Kind of idiotic, since they were the ones getting them hooked on it in the first place. It was a perpetual cycle.

But Katri would be damned if she ever found herself doing that.

Still...she wasn't sure if the affects of it were real, or imagined. They said that gliterstim stretched the ability of the mind, allowing the person taking it to have a brief spike of telepathy in the heightened mental state that it brought. Sometimes, Katri thought that she could hear what the people around her were thinking. Most of the time it was annoying. Her arms ached enough without having to listen to how everyone else's hurt too. But other times, she thought she'd hear other things...whispers in the dark, secrets, plans...

"...Just drive it into her stomach, watch her die.
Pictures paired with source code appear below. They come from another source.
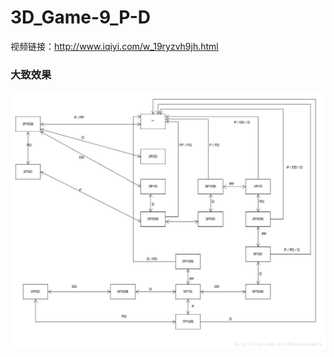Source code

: # 3D_Game-9_P-D  
视频链接：http://www.iqiyi.com/w_19ryzvh9jh.html  
### 大致效果  
![avatar](https://github.com/MockingT/3D_Game-9_P-D/blob/master/pictures/1.png)
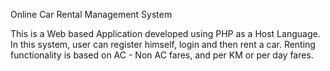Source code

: Online Car Rental Management System 

This is a Web based Application developed using PHP as a Host Language. 
In this system, user can register himself, login and then rent a car.
Renting functionality is based on AC - Non AC fares, and per KM or per day fares.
That'll teach her..."

She glanced nervously over her shoulder at the man who's thought it had been. It hadn't been aimed at her, but at the woman beside him. Maybe it was paranoia, but sometimes she swore these thoughts came true. She remembered one particular time where everyone had gone to their morning meal--err, gruel fest, to find that someone had been impaled over the serving counter. She still didn't know how some people were able to eat that day.

Katri hefted her bucket, carrying it over towards the big collection bin. Of course, her new 'friend' Mr. Chase had picked up his to follow. Would he never get off her heels? She sighed, then stopped when she thought she heard something that wasn't him trying to start up a conversation again. Hadn't she? She looked around in the dark for the source of the strange noise. "Shh. Did you hear that?"

"Hear what?" Ryen asked after a moment, looking around.

Something passed one of the red diodes they used for light. Something big. Or at least, that's what she thought she saw.

"There's something in here with us." She said, looking to him. "It has to be a--"

The sound of a blood-curdling scream cut her off, then quickly dissipated into a large plopping sound that made her stomach turn. She had seen something before, and now that it wasn't eclipsed by the light, or the collection bin she could see it clearly. She wished she couldn't. The sight of the large spider impaling one of the workers with it's large poisonous stinger only served to put fear into her. Fear that it was coming towards them next.